Elle s’appelle peut-être Chloé. Elle n’est nommée qu’une seule fois, par un ex-mari. Elle marche tout le temps, parle beaucoup et dit qu’elle peut « se souvenir de tout […] faire des mots avec tout », même si « les mots ne le font pas revenir ». Le fantôme d’Emma, réapparu longtemps après leur rupture, fume des « cigarettes fictives », qui rappellent la scène de tennis mimée dans Blow-up d’Antonioni. Parlant peu, disparaissant par habitude, replié et immobile, Emma fait figure de contraste. Car rien n’arrête ni le flux du monologue intérieur de l’héroïne ni les déambulations de son « hologramme ».

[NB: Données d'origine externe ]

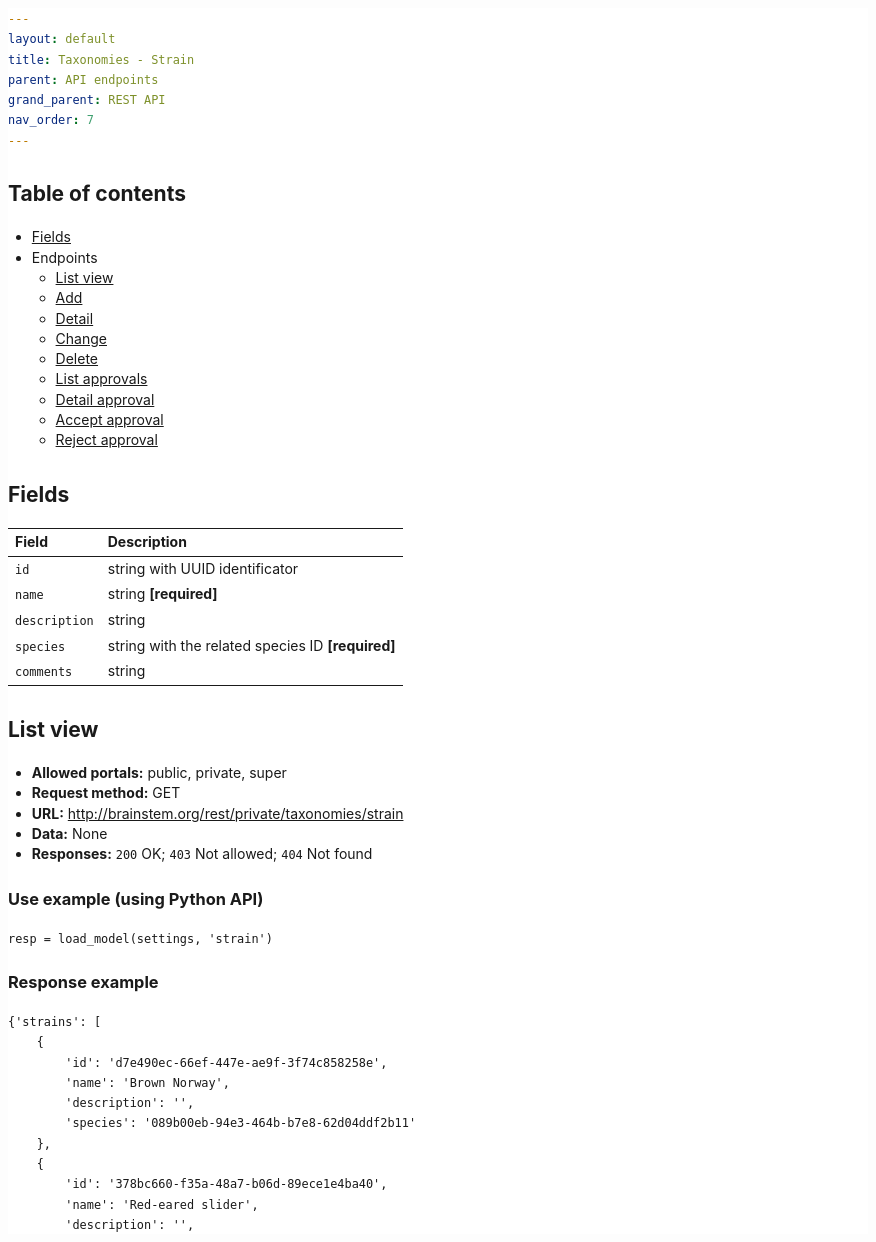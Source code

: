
 ```yaml
---
layout: default
title: Taxonomies - Strain
parent: API endpoints
grand_parent: REST API
nav_order: 7
---
```


## Table of contents
- [Fields](/brainstem_support/restapi/taxonomies/strain/#fields)
- Endpoints
  - [List view](/brainstem_support/restapi/taxonomies/strain/#list-view)
  - [Add](/brainstem_support/restapi/taxonomies/strain/#add)
  - [Detail](/brainstem_support/restapi/taxonomies/strain/#detail)
  - [Change](/brainstem_support/restapi/taxonomies/strain/#change)
  - [Delete](/brainstem_support/restapi/taxonomies/strain/#delete)
  - [List approvals](/brainstem_support/restapi/taxonomies/strain/#list-approvals)
  - [Detail approval](/brainstem_support/restapi/taxonomies/strain/#detail-approval)
  - [Accept approval](/brainstem_support/restapi/taxonomies/strain/#accept-approval)
  - [Reject approval](/brainstem_support/restapi/taxonomies/strain/#reject-approval)

## Fields

| Field        | Description  |
|:-------------|:-------------|
| `id` | string with UUID identificator |
| `name` | string **[required]** |
| `description` | string |
| `species` | string with the related species ID **[required]** |
| `comments` | string |


## List view
- **Allowed portals:** public, private, super
- **Request method:** GET
- **URL:** http://brainstem.org/rest/private/taxonomies/strain
- **Data:** None
- **Responses:** `200` OK; `403` Not allowed; `404` Not found

### Use example (using Python API)
```
resp = load_model(settings, 'strain')
```

### Response example
```
{'strains': [
    {
        'id': 'd7e490ec-66ef-447e-ae9f-3f74c858258e',
        'name': 'Brown Norway',
        'description': '',
        'species': '089b00eb-94e3-464b-b7e8-62d04ddf2b11'
    },
    {
        'id': '378bc660-f35a-48a7-b06d-89ece1e4ba40',
        'name': 'Red-eared slider',
        'description': '',
```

Rochelle Fack, L’état crépusculaire

Rochelle Fack © Hélène Bamberger

L’ancienne étudiante en architecture section urbanisme fantasme de « relier toutes les villes ». Puisque « les lieux sont les plus forts », comme elle le scande, « marqueurs de mémoire » ou « buvards de sentiments », elle arpente tous ceux qui contiennent le souvenir d’Emma. Au Caire, la jeune femme est partie l’oublier en se consacrant à l’étude de la réhabilitation des logements construits en 1961 sous le président Nasser. Certains passages d’une précision architecturale éclatante dessinent une topographie de la mémoire où circulent nostalgie et enthousiasme effréné. À l’image de la capitale pré-révolutionnaire qui en arabe s’appelle Misr : « ça veut dire le monde, son bouillonnement, son inertie et même son extinction ».

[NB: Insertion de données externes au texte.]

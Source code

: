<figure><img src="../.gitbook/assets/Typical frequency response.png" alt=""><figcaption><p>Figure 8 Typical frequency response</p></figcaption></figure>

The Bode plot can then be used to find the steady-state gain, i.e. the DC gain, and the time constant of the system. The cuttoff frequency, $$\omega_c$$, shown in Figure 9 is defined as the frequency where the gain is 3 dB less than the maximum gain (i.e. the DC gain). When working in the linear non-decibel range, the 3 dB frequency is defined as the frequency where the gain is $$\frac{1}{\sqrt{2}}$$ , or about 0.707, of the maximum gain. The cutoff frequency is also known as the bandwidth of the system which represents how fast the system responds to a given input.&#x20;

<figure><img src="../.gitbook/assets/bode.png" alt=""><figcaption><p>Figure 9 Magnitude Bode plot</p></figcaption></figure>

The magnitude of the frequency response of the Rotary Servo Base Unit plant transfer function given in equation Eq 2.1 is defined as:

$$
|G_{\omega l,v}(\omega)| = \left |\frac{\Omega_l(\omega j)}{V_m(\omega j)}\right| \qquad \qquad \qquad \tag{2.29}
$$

L’état crépusculaire ne sombre ni dans la mélancolie ni dans le délire. Le crépuscule est affaire de lumière et de vision altérée. « On pense qu’elle décline » alors que c’est une lumière qui « ne varie pas » mais « change d’intensité », précise la narratrice. En termes psychiatriques, « l’état crépusculaire » désigne la perte ou la confusion de repères spatio-temporels. Perdant conscience à plusieurs reprises, le personnage se voit mourir et oublie les causes de son décès. « Tenir l’évanouissement », écrivait Michaux. La force de ce roman tient précisément à son écriture sur une ligne de crête, maintenue en tension, à la lisière du rêve ou de la folie.

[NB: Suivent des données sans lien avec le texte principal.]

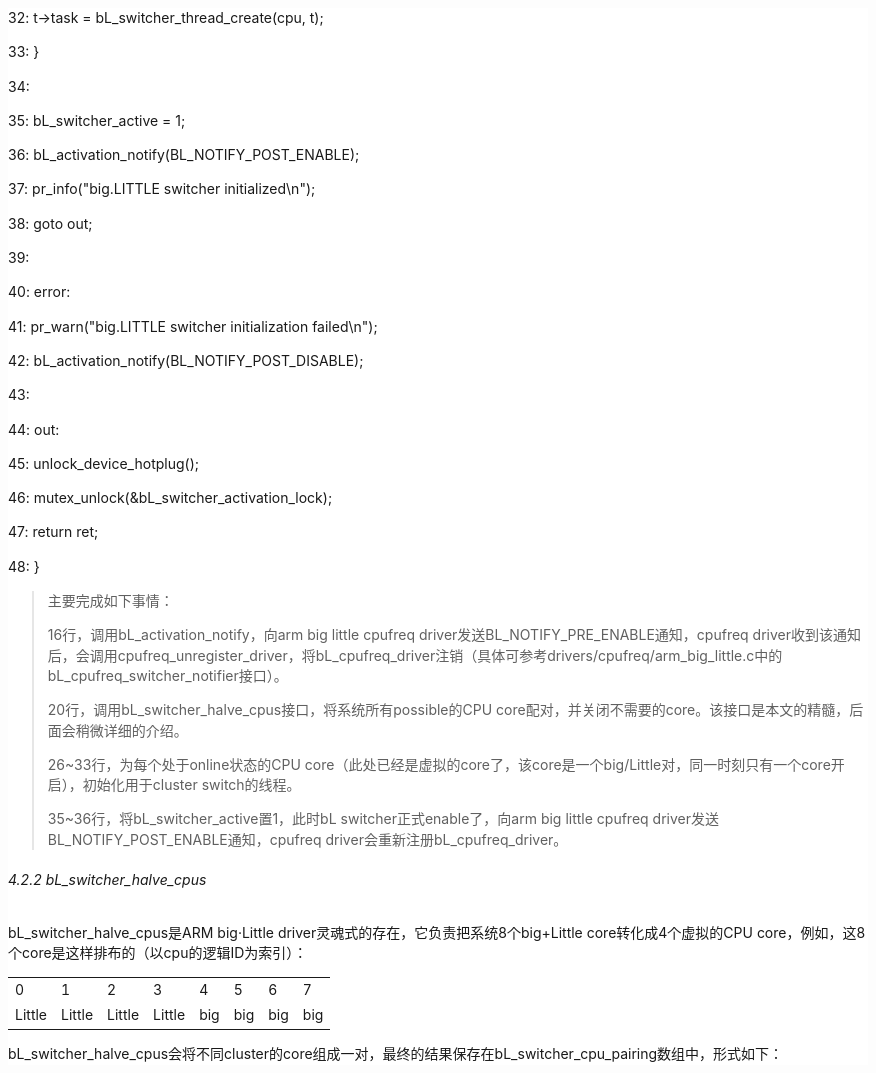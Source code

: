  32:                 t->task = bL_switcher_thread_create(cpu, t);

 33:         }

 34: 

 35:         bL_switcher_active = 1;

 36:         bL_activation_notify(BL_NOTIFY_POST_ENABLE);

 37:         pr_info("big.LITTLE switcher initialized\n");

 38:         goto out;

 39: 

 40: error:

 41:         pr_warn("big.LITTLE switcher initialization failed\n");

 42:         bL_activation_notify(BL_NOTIFY_POST_DISABLE);

 43: 

 44: out:

 45:         unlock_device_hotplug();

 46:         mutex_unlock(&bL_switcher_activation_lock);

 47:         return ret;

 48: }

> 主要完成如下事情：
> 
> 16行，调用bL_activation_notify，向arm big little cpufreq driver发送BL_NOTIFY_PRE_ENABLE通知，cpufreq driver收到该通知后，会调用cpufreq_unregister_driver，将bL_cpufreq_driver注销（具体可参考drivers/cpufreq/arm_big_little.c中的bL_cpufreq_switcher_notifier接口）。
> 
> 20行，调用bL_switcher_halve_cpus接口，将系统所有possible的CPU core配对，并关闭不需要的core。该接口是本文的精髓，后面会稍微详细的介绍。
> 
> 26~33行，为每个处于online状态的CPU core（此处已经是虚拟的core了，该core是一个big/Little对，同一时刻只有一个core开启），初始化用于cluster switch的线程。
> 
> 35~36行，将bL_switcher_active置1，此时bL switcher正式enable了，向arm big little cpufreq driver发送BL_NOTIFY_POST_ENABLE通知，cpufreq driver会重新注册bL_cpufreq_driver。

###### 4.2.2 bL_switcher_halve_cpus

bL_switcher_halve_cpus是ARM big·Little driver灵魂式的存在，它负责把系统8个big+Little core转化成4个虚拟的CPU core，例如，这8个core是这样排布的（以cpu的逻辑ID为索引）：

|   |   |   |   |   |   |   |   |
|---|---|---|---|---|---|---|---|
|0|1|2|3|4|5|6|7|
|Little|Little|Little|Little|big|big|big|big|

bL_switcher_halve_cpus会将不同cluster的core组成一对，最终的结果保存在bL_switcher_cpu_pairing数组中，形式如下：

La nuit n’est pas tragique, il suffit de « faire le lien avec l’aube » en dansant sur de la house au Folie’s jusqu’à « obtenir du ciel bleu ». Le crépuscule a valeur de promesse. L’auteure et critique de cinéma maîtrise l’art de l’ellipse et du montage car L’état crépusculaire est monté comme un rêve. Les transitions ne préviennent pas, avançant par associations libres. Ainsi sa narratrice résume-t-elle en flashback : « j’ai dû monologuer, inventer un espace, un voyage, une vie… ». Rochelle Fack invente un troisième lieu, une « cité idéale ». Comme Jacques Derrida le disait du cinéma, L’état crépusculaire a « l’art de laisser revenir les fantômes », les siens compris.